- WHAT THE TASK REQUIRES -
Only the lines from the start of the entries up to and including the line with "It shows that" should be written out, exactly as they stand.

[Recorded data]
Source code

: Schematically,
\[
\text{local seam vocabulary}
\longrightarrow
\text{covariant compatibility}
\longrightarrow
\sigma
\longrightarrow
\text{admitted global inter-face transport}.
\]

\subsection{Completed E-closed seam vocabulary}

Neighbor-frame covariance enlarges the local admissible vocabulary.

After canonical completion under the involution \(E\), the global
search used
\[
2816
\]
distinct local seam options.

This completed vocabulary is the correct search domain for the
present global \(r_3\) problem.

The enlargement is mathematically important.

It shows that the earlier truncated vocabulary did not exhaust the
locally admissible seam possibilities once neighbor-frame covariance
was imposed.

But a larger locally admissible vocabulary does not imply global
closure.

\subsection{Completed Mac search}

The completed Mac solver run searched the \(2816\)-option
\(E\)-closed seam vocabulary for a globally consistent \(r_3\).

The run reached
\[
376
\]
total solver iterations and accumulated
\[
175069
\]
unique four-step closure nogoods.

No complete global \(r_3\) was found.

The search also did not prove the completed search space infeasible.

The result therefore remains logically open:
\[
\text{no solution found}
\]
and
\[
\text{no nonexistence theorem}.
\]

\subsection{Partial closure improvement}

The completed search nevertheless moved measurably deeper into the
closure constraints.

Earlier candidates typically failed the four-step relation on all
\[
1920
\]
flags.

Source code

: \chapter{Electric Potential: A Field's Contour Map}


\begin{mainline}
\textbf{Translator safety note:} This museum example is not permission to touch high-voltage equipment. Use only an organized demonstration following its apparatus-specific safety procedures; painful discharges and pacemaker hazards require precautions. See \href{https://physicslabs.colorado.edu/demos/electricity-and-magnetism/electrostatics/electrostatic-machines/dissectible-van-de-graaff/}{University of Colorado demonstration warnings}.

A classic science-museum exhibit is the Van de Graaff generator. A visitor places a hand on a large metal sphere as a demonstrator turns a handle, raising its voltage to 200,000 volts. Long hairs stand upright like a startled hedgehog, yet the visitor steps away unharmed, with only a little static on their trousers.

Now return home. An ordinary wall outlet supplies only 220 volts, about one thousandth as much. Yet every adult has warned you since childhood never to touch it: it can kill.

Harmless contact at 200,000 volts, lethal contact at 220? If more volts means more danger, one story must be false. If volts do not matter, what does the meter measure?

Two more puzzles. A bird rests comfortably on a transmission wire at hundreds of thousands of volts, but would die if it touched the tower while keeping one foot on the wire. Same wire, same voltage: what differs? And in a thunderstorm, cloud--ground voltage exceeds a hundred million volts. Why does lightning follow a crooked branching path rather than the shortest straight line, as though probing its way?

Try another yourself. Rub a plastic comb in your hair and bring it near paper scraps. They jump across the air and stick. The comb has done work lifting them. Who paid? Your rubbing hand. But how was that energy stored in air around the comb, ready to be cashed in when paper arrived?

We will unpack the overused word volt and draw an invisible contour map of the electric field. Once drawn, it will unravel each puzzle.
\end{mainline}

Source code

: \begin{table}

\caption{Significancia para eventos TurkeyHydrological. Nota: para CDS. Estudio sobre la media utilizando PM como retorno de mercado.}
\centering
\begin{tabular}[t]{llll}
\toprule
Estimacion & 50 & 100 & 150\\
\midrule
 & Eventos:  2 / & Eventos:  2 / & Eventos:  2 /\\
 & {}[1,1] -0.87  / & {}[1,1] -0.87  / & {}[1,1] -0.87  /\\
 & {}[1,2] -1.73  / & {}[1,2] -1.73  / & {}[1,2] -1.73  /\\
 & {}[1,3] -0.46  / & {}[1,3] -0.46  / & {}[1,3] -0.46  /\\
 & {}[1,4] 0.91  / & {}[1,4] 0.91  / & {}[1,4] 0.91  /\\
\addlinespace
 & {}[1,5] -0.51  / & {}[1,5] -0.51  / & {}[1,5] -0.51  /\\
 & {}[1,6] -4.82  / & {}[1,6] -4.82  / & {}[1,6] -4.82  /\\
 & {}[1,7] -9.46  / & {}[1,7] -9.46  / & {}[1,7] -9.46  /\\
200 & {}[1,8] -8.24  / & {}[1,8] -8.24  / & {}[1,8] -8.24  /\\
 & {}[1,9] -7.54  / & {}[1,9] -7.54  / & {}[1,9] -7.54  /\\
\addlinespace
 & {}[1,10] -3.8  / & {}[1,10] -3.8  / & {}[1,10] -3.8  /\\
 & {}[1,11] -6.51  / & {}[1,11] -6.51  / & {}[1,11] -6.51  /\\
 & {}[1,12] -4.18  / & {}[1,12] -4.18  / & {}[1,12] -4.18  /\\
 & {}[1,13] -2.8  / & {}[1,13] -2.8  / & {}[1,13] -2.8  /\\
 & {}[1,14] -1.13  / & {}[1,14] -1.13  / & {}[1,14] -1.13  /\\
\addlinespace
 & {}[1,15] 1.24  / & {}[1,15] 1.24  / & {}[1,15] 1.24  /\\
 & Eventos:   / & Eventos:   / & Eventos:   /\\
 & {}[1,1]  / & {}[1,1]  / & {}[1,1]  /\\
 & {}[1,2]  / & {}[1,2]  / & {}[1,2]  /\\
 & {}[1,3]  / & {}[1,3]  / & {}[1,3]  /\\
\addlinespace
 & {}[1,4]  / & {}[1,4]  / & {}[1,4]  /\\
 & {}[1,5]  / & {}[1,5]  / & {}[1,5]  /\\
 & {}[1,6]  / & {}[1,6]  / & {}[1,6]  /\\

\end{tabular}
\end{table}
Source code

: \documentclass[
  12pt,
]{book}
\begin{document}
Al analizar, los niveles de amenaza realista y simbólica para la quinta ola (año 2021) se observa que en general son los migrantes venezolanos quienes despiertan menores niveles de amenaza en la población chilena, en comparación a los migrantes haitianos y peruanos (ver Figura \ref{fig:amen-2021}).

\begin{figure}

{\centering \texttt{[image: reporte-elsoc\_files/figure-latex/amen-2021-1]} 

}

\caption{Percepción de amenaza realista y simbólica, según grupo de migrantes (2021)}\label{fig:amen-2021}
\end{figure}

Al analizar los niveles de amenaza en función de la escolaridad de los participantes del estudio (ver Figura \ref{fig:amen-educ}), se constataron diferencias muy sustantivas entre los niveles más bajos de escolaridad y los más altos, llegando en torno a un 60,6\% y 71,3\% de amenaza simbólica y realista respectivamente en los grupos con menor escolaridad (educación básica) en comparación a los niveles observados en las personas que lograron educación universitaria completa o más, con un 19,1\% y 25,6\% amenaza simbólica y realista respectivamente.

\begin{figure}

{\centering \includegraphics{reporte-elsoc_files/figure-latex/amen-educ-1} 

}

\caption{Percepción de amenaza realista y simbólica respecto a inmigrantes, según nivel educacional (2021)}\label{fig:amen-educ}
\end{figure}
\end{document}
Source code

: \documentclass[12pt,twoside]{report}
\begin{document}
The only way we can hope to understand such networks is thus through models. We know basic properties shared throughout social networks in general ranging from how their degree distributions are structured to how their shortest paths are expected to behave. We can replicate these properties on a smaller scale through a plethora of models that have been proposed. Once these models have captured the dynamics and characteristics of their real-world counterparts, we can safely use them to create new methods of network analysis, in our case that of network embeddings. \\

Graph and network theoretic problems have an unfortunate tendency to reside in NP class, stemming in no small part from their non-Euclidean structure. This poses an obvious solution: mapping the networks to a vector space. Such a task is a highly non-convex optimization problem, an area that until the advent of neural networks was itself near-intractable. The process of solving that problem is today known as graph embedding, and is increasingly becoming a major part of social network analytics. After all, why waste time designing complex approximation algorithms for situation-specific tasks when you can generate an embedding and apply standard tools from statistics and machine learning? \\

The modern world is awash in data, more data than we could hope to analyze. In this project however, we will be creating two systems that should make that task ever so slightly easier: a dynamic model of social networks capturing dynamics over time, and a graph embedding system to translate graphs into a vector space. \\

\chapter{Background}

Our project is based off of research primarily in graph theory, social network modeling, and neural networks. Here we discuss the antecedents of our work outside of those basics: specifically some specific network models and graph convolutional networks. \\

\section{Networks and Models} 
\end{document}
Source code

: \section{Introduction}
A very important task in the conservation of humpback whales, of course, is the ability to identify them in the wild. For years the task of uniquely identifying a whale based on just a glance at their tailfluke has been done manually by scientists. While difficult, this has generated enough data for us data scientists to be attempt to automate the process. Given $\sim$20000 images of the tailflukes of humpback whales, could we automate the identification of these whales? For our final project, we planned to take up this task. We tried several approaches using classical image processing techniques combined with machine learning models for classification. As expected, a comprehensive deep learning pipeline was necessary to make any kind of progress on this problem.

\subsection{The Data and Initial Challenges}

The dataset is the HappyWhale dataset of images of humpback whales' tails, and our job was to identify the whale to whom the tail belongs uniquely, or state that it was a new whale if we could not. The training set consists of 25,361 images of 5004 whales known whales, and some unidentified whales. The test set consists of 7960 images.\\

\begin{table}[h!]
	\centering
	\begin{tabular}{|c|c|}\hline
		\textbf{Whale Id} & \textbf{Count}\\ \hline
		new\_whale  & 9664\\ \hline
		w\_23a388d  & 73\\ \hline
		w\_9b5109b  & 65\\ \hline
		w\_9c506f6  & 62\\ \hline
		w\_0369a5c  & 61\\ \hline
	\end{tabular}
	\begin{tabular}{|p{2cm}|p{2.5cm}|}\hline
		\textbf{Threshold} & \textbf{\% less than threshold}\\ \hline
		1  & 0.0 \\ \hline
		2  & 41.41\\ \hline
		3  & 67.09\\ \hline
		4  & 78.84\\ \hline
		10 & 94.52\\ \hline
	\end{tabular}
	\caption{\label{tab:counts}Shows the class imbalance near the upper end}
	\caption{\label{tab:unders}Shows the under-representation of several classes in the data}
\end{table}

- TASK SOLUTION -
Source code

: Schematically,
\[
\text{local seam vocabulary}
\longrightarrow
\text{covariant compatibility}
\longrightarrow
\sigma
\longrightarrow
\text{admitted global inter-face transport}.
\]

\subsection{Completed E-closed seam vocabulary}

Neighbor-frame covariance enlarges the local admissible vocabulary.

After canonical completion under the involution \(E\), the global
search used
\[
2816
\]
distinct local seam options.

This completed vocabulary is the correct search domain for the
present global \(r_3\) problem.

The enlargement is mathematically important.

It shows that the earlier truncated vocabulary did not exhaust the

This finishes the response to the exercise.